▸ **Data**:
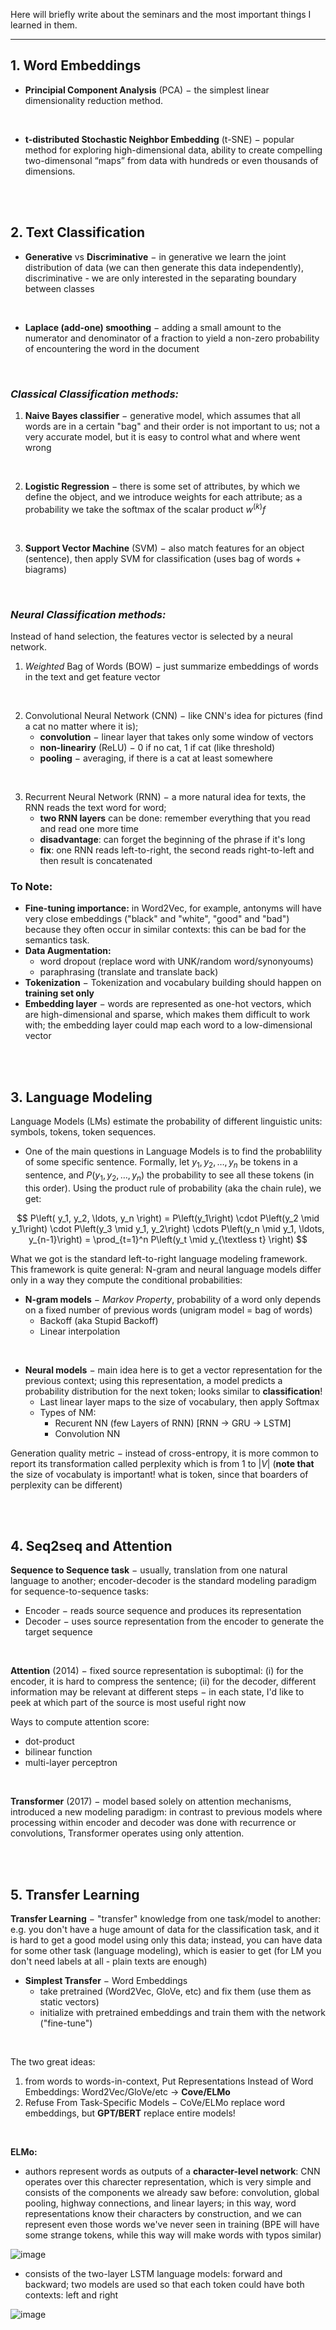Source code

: Here will briefly write about the seminars and the most important things I learned in them.

---

## 1. Word Embeddings

- **Principial Component Analysis** (PCA) $-$ the simplest linear dimensionality reduction method.

<br>

- **t-distributed Stochastic Neighbor Embedding** (t-SNE) $-$ popular method for exploring high-dimensional data, ability to create compelling two-dimensonal “maps” from data with hundreds or even thousands of dimensions.

<br>

<br>

## 2. Text Classification 

- **Generative** vs **Discriminative** $-$ in generative we learn the joint distribution of data (we can then generate this data independently), discriminative - we are only interested in the separating boundary between classes 

<br>

- **Laplace (add-one) smoothing** $-$ adding a small amount to the numerator and denominator of a fraction to yield a non-zero probability of encountering the word in the document 

<br>

### *Classical Classification methods:*

1. **Naive Bayes classifier** $-$ generative model, which assumes that all words are in a certain "bag" and their order is not important to us; not a very accurate model, but it is easy to control what and where went wrong

<br>

2. **Logistic Regression** $-$ there is some set of attributes, by which we define the object, and we introduce weights for each attribute; as a probability we take the softmax of the scalar product $w^{(k)}f$

<br>

3. **Support Vector Machine** (SVM) $-$ also match features for an object (sentence), then apply SVM for classification (uses bag of words + biagrams)

<br>

### *Neural Classification methods:*

Instead of hand selection, the features vector is selected by a neural network.

1. *Weighted* Bag of Words (BOW) $-$ just summarize embeddings of words in the text and get feature vector

<br>

2. Convolutional Neural Network (CNN) $-$ like CNN's idea for pictures (find a cat no matter where it is);
    - **convolution** $-$ linear layer that takes only some window of vectors
    - **non-lineariry** (ReLU) $-$ 0 if no cat, 1 if cat (like threshold)
    - **pooling** $-$ averaging, if there is a cat at least somewhere 

<br>

3. Recurrent Neural Network (RNN) $-$ a more natural idea for texts, the RNN reads the text word for word;
    - **two RNN layers** can be done: remember everything that you read and read one more time
    - **disadvantage**: can forget the beginning of the phrase if it's long
    - **fix**: one RNN reads left-to-right, the second reads right-to-left and then result is concatenated 

### To Note:
- **Fine-tuning importance:** in Word2Vec, for example, antonyms will have very close embeddings ("black" and "white", "good" and "bad") because they often occur in similar contexts: this can be bad for the semantics task.
- **Data Augmentation:**
    - word dropout (replace word with UNK/random word/synonyoums)
    - paraphrasing (translate and translate back)
- **Tokenization** $-$ Tokenization and vocabulary building should happen on **training set only**
- **Embedding layer** $-$ words are represented as one-hot vectors, which are high-dimensional and sparse, which makes them difficult to work with; the embedding layer could map each word to a low-dimensional vector

<br>

<br>

## 3. Language Modeling
Language Models (LMs) estimate the probability of different linguistic units: symbols, tokens, token sequences.

- One of the main questions in Language Models is to find the probablility of some specific sentence. Formally, let $y_1, y_2, \ldots, y_n$ be tokens in a sentence, and $P\left(y_1, y_2, \ldots, y_n\right)$ the probability to see all these tokens (in this order). Using the product rule of probability (aka the chain rule), we get:

$$
P\left( y_1, y_2, \ldots, y_n \right) = P\left(y_1\right) \cdot P\left(y_2 \mid y_1\right) \cdot P\left(y_3 \mid y_1, y_2\right) \cdots P\left(y_n \mid y_1, \ldots, y_{n-1}\right) = \prod_{t=1}^n P\left(y_t \mid  y_{\textless t} \right)
$$

What we got is the standard left-to-right language modeling framework. This framework is quite general: N-gram and neural language models differ only in a way they compute the conditional probabilities: 

- **N-gram models** $-$ *Markov Property*, probability of a word only depends on a fixed number of previous words (unigram model = bag of words)
    - Backoff (aka Stupid Backoff)
    - Linear interpolation

<br>

- **Neural models** $-$ main idea here is to get a vector representation for the previous context; using this representation, a model predicts a probability distribution for the next token; looks similar to **classification**!
    - Last linear layer maps to the size of vocabulary, then apply Softmax
    - Types of NM:
        - Recurent NN (few Layers of RNN) [RNN $\longrightarrow$ GRU $\longrightarrow$ LSTM]
        - Convolution NN

Generation quality metric $-$ instead of cross-entropy, it is more common to report its transformation called perplexity which is from 1 to $|V|$ (**note that** the size of vocabulaty is important! what is token, since that boarders of perplexity can be different)

<br>

<br>

## 4. Seq2seq and Attention
**Sequence to Sequence task** $-$ usually, translation from one natural language to another; encoder-decoder is the standard modeling paradigm for sequence-to-sequence tasks:
- Encoder $-$ reads source sequence and produces its representation
- Decoder $-$ uses source representation from the encoder to generate the target sequence

<br>

**Attention** (2014) $-$ fixed source representation is suboptimal: (i) for the encoder, it is hard to compress the sentence; (ii) for the decoder, different information may be relevant at different steps $-$ in each state, I'd like to peek at which part of the source is most useful right now 

Ways to compute attention score:

- dot-product 
- bilinear function 
- multi-layer perceptron 

<br>

**Transformer** (2017) $-$ model based solely on attention mechanisms, introduced a new modeling paradigm: in contrast to previous models where processing within encoder and decoder was done with recurrence or convolutions, Transformer operates using only attention.

<br>

<br>

## 5. Transfer Learning

**Transfer Learning** $-$ "transfer" knowledge from one task/model to another: e.g. you don't have a huge amount of data for the classification task, and it is hard to get a good model using only this data; instead, you can have data for some other task (language modeling), which is easier to get (for LM you don't need labels at all - plain texts are enough)

- **Simplest Transfer** $-$ Word Embeddings
    - take pretrained (Word2Vec, GloVe, etc) and fix them (use them as static vectors)
    - initialize with pretrained embeddings and train them with the network ("fine-tune")

<br>

The two great ideas:
1. from words to words-in-context, Put Representations Instead of Word Embeddings: Word2Vec/GloVe/etc $\longrightarrow$ **Cove/ELMo**
2. Refuse From Task-Specific Models $-$ CoVe/ELMo replace word embeddings, but **GPT/BERT** replace entire models!

<br>

**ELMo:**
- authors represent words as outputs of a **character-level network**: CNN operates over this charecter representation, which is very simple and consists of the components we already saw before: convolution, global pooling, highway connections, and linear layers; in this way, word representations know their characters by construction, and we can represent even those words we've never seen in training (BPE will have some strange tokens, while this way will make words with typos similar)

![image](https://github.com/victoriazinkovich/NLP-YSDA/assets/78615928/4a3a4e79-5a00-46be-a84f-953d427a5b60)

- consists of the two-layer LSTM language models: forward and backward; two models are used so that each token could have both contexts: left and right

![image](https://github.com/victoriazinkovich/NLP-YSDA/assets/78615928/60e28b89-bfa4-4dbb-af7b-97ebe60e6da6)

▸ **Problem details**: Transcribe each entry exactly; images stay out.

▸ **Response**:
Source code

: Here will briefly write about the seminars and the most important things I learned in them.

---

## 1. Word Embeddings

- **Principial Component Analysis** (PCA) $-$ the simplest linear dimensionality reduction method.

<br>

- **t-distributed Stochastic Neighbor Embedding** (t-SNE) $-$ popular method for exploring high-dimensional data, ability to create compelling two-dimensonal “maps” from data with hundreds or even thousands of dimensions.

<br>

<br>

## 2. Text Classification 

- **Generative** vs **Discriminative** $-$ in generative we learn the joint distribution of data (we can then generate this data independently), discriminative - we are only interested in the separating boundary between classes 

<br>

- **Laplace (add-one) smoothing** $-$ adding a small amount to the numerator and denominator of a fraction to yield a non-zero probability of encountering the word in the document 

<br>

### *Classical Classification methods:*

1. **Naive Bayes classifier** $-$ generative model, which assumes that all words are in a certain "bag" and their order is not important to us; not a very accurate model, but it is easy to control what and where went wrong

<br>

2. **Logistic Regression** $-$ there is some set of attributes, by which we define the object, and we introduce weights for each attribute; as a probability we take the softmax of the scalar product $w^{(k)}f$

<br>

3. **Support Vector Machine** (SVM) $-$ also match features for an object (sentence), then apply SVM for classification (uses bag of words + biagrams)

<br>

### *Neural Classification methods:*

Instead of hand selection, the features vector is selected by a neural network.

1. *Weighted* Bag of Words (BOW) $-$ just summarize embeddings of words in the text and get feature vector

<br>

2. Convolutional Neural Network (CNN) $-$ like CNN's idea for pictures (find a cat no matter where it is);
    - **convolution** $-$ linear layer that takes only some window of vectors
    - **non-lineariry** (ReLU) $-$ 0 if no cat, 1 if cat (like threshold)
    - **pooling** $-$ averaging, if there is a cat at least somewhere 

<br>

3. Recurrent Neural Network (RNN) $-$ a more natural idea for texts, the RNN reads the text word for word;
    - **two RNN layers** can be done: remember everything that you read and read one more time
    - **disadvantage**: can forget the beginning of the phrase if it's long
    - **fix**: one RNN reads left-to-right, the second reads right-to-left and then result is concatenated 

### To Note:
- **Fine-tuning importance:** in Word2Vec, for example, antonyms will have very close embeddings ("black" and "white", "good" and "bad") because they often occur in similar contexts: this can be bad for the semantics task.
- **Data Augmentation:**
    - word dropout (replace word with UNK/random word/synonyoums)
    - paraphrasing (translate and translate back)
- **Tokenization** $-$ Tokenization and vocabulary building should happen on **training set only**
- **Embedding layer** $-$ words are represented as one-hot vectors, which are high-dimensional and sparse, which makes them difficult to work with; the embedding layer could map each word to a low-dimensional vector

<br>

<br>

## 3. Language Modeling
Language Models (LMs) estimate the probability of different linguistic units: symbols, tokens, token sequences.

- One of the main questions in Language Models is to find the probablility of some specific sentence. Formally, let $y_1, y_2, \ldots, y_n$ be tokens in a sentence, and $P\left(y_1, y_2, \ldots, y_n\right)$ the probability to see all these tokens (in this order). Using the product rule of probability (aka the chain rule), we get:

$$
P\left( y_1, y_2, \ldots, y_n \right) = P\left(y_1\right) \cdot P\left(y_2 \mid y_1\right) \cdot P\left(y_3 \mid y_1, y_2\right) \cdots P\left(y_n \mid y_1, \ldots, y_{n-1}\right) = \prod_{t=1}^n P\left(y_t \mid  y_{\textless t} \right)
$$

What we got is the standard left-to-right language modeling framework. This framework is quite general: N-gram and neural language models differ only in a way they compute the conditional probabilities: 

- **N-gram models** $-$ *Markov Property*, probability of a word only depends on a fixed number of previous words (unigram model = bag of words)
    - Backoff (aka Stupid Backoff)
    - Linear interpolation

<br>

- **Neural models** $-$ main idea here is to get a vector representation for the previous context; using this representation, a model predicts a probability distribution for the next token; looks similar to **classification**!
    - Last linear layer maps to the size of vocabulary, then apply Softmax
    - Types of NM:
        - Recurent NN (few Layers of RNN) [RNN $\longrightarrow$ GRU $\longrightarrow$ LSTM]
        - Convolution NN

Generation quality metric $-$ instead of cross-entropy, it is more common to report its transformation called perplexity which is from 1 to $|V|$ (**note that** the size of vocabulaty is important! what is token, since that boarders of perplexity can be different)

<br>

<br>

## 4. Seq2seq and Attention
**Sequence to Sequence task** $-$ usually, translation from one natural language to another; encoder-decoder is the standard modeling paradigm for sequence-to-sequence tasks:
- Encoder $-$ reads source sequence and produces its representation
- Decoder $-$ uses source representation from the encoder to generate the target sequence

<br>

**Attention** (2014) $-$ fixed source representation is suboptimal: (i) for the encoder, it is hard to compress the sentence; (ii) for the decoder, different information may be relevant at different steps $-$ in each state, I'd like to peek at which part of the source is most useful right now 

Ways to compute attention score:

- dot-product 
- bilinear function 
- multi-layer perceptron 

<br>

**Transformer** (2017) $-$ model based solely on attention mechanisms, introduced a new modeling paradigm: in contrast to previous models where processing within encoder and decoder was done with recurrence or convolutions, Transformer operates using only attention.

<br>

<br>

## 5. Transfer Learning

**Transfer Learning** $-$ "transfer" knowledge from one task/model to another: e.g. you don't have a huge amount of data for the classification task, and it is hard to get a good model using only this data; instead, you can have data for some other task (language modeling), which is easier to get (for LM you don't need labels at all - plain texts are enough)

- **Simplest Transfer** $-$ Word Embeddings
    - take pretrained (Word2Vec, GloVe, etc) and fix them (use them as static vectors)
    - initialize with pretrained embeddings and train them with the network ("fine-tune")

<br>

The two great ideas:
1. from words to words-in-context, Put Representations Instead of Word Embeddings: Word2Vec/GloVe/etc $\longrightarrow$ **Cove/ELMo**
2. Refuse From Task-Specific Models $-$ CoVe/ELMo replace word embeddings, but **GPT/BERT** replace entire models!

<br>

**ELMo:**
- authors represent words as outputs of a **character-level network**: CNN operates over this charecter representation, which is very simple and consists of the components we already saw before: convolution, global pooling, highway connections, and linear layers; in this way, word representations know their characters by construction, and we can represent even those words we've never seen in training (BPE will have some strange tokens, while this way will make words with typos similar)

![image](https://github.com/victoriazinkovich/NLP-YSDA/assets/78615928/4a3a4e79-5a00-46be-a84f-953d427a5b60)

- consists of the two-layer LSTM language models: forward and backward; two models are used so that each token could have both contexts: left and right

![image](https://github.com/victoriazinkovich/NLP-YSDA/assets/78615928/60e28b89-bfa4-4dbb-af7b-97ebe60e6da6)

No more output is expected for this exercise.